- [Activity]:
All lines of the material that contain "already" must be copied out.

○ ○ ○ ○ ○ ○ ○

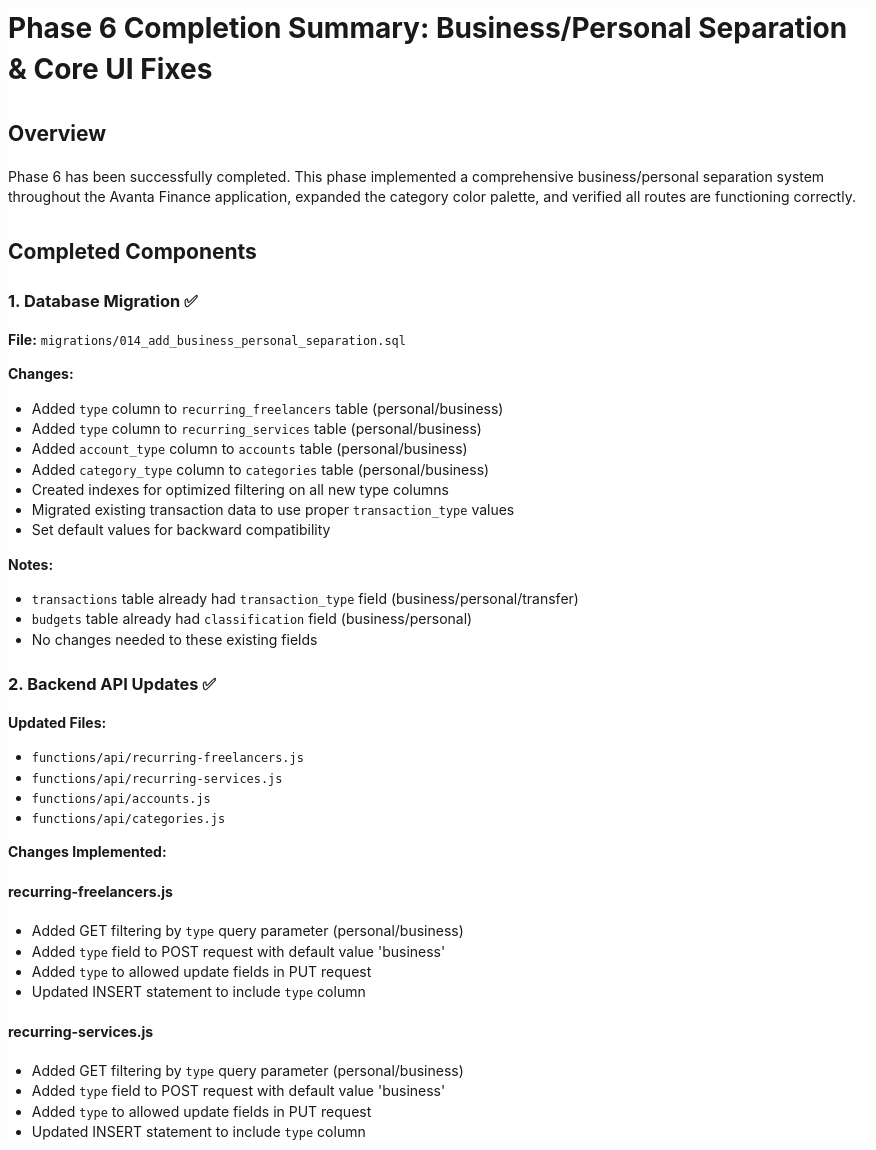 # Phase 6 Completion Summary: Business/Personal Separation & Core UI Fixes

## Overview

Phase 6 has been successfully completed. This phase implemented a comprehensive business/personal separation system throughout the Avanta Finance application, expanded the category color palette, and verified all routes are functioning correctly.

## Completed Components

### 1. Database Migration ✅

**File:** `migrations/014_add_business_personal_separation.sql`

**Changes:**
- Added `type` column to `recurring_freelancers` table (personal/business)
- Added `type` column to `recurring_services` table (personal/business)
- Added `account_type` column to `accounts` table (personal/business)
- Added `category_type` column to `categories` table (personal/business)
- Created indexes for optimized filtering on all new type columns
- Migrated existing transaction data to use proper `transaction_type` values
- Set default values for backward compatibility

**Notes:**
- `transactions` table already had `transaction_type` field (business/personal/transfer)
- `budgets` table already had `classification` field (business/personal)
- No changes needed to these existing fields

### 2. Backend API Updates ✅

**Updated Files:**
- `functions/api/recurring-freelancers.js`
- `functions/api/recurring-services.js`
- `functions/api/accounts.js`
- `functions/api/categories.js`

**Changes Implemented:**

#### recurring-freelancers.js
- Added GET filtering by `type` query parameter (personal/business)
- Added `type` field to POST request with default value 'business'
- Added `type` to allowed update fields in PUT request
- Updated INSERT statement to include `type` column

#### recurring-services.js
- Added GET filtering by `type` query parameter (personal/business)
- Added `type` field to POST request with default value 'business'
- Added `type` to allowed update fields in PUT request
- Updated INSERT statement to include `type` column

○ ○ ○ ○ ○ ○ ○

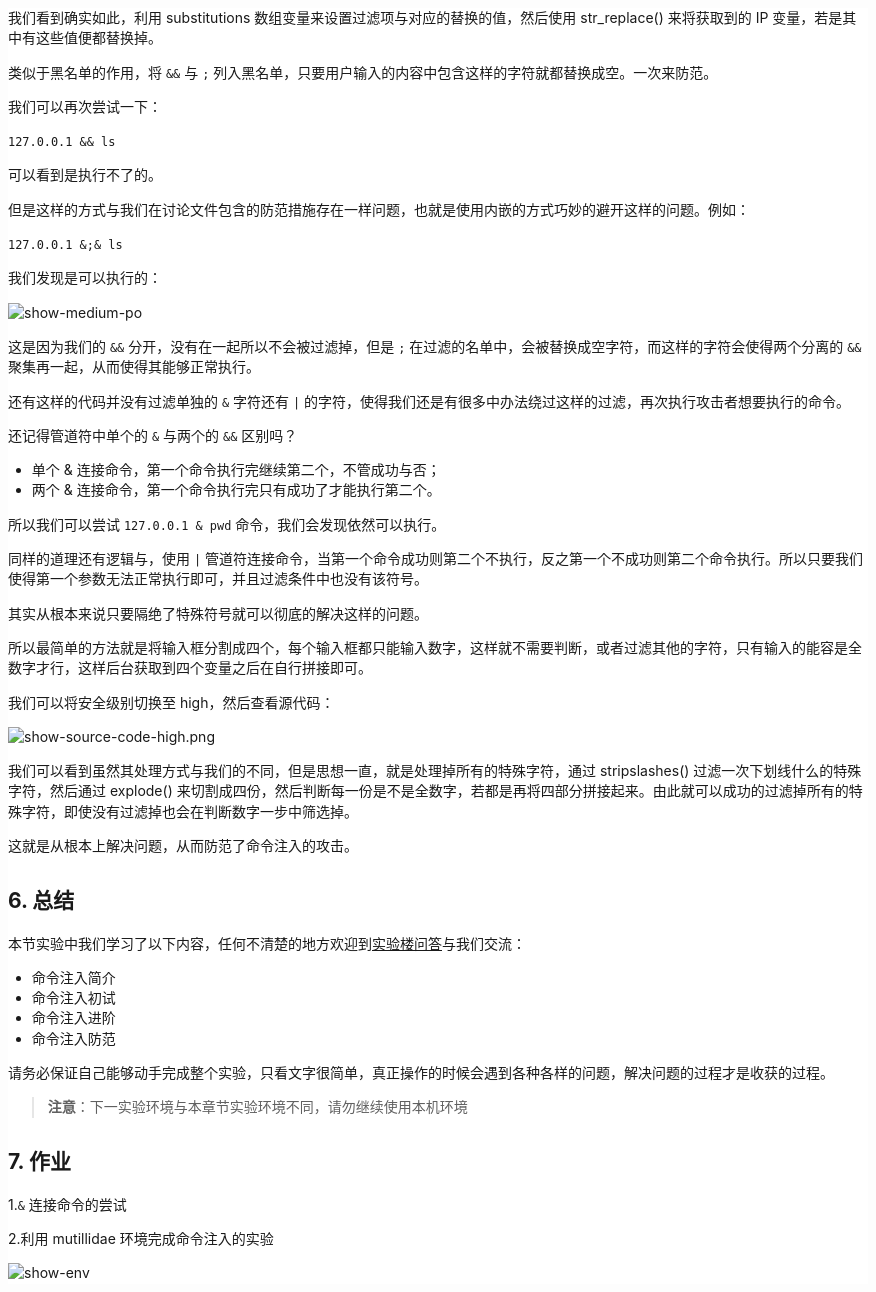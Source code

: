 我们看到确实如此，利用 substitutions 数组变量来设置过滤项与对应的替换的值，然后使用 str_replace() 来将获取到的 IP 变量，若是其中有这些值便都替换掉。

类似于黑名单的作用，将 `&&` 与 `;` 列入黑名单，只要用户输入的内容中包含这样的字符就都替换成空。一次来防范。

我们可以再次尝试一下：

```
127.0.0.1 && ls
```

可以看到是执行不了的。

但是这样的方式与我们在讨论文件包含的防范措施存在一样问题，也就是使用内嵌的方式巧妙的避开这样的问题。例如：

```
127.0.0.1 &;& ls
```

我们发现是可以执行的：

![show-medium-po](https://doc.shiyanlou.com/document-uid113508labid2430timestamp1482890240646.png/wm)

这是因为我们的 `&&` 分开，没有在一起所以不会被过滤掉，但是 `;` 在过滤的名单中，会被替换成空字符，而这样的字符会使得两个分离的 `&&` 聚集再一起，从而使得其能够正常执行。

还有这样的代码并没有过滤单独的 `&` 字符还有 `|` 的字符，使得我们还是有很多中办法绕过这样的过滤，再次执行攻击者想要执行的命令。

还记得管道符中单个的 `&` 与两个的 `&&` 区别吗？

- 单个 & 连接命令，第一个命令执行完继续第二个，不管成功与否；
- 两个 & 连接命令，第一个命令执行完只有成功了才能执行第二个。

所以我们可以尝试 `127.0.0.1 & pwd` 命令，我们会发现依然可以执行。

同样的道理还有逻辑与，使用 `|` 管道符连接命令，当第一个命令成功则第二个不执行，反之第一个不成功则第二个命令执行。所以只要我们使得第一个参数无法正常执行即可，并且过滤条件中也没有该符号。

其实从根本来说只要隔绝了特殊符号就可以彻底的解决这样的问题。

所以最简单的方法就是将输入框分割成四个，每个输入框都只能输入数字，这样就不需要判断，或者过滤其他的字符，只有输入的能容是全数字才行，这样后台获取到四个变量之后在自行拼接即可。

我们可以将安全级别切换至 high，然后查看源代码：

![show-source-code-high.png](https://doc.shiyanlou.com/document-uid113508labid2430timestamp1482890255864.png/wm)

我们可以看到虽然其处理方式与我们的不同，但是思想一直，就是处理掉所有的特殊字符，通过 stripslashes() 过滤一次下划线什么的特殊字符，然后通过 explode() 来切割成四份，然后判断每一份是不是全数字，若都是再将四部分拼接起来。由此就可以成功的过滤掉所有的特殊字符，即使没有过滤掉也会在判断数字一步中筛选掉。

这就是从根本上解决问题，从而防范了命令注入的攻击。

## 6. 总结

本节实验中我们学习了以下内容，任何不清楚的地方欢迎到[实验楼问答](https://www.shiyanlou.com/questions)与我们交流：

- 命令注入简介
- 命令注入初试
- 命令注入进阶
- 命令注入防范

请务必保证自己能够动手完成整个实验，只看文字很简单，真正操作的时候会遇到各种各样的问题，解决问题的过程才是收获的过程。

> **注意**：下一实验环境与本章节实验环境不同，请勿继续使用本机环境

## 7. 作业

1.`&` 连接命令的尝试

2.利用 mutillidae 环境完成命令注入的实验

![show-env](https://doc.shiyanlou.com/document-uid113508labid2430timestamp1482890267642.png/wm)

○ ○ ○ ○ ○ ○ ○

- [Your solution]:
- `transactions` table already had `transaction_type` field (business/personal/transfer)
- `budgets` table already had `classification` field (business/personal)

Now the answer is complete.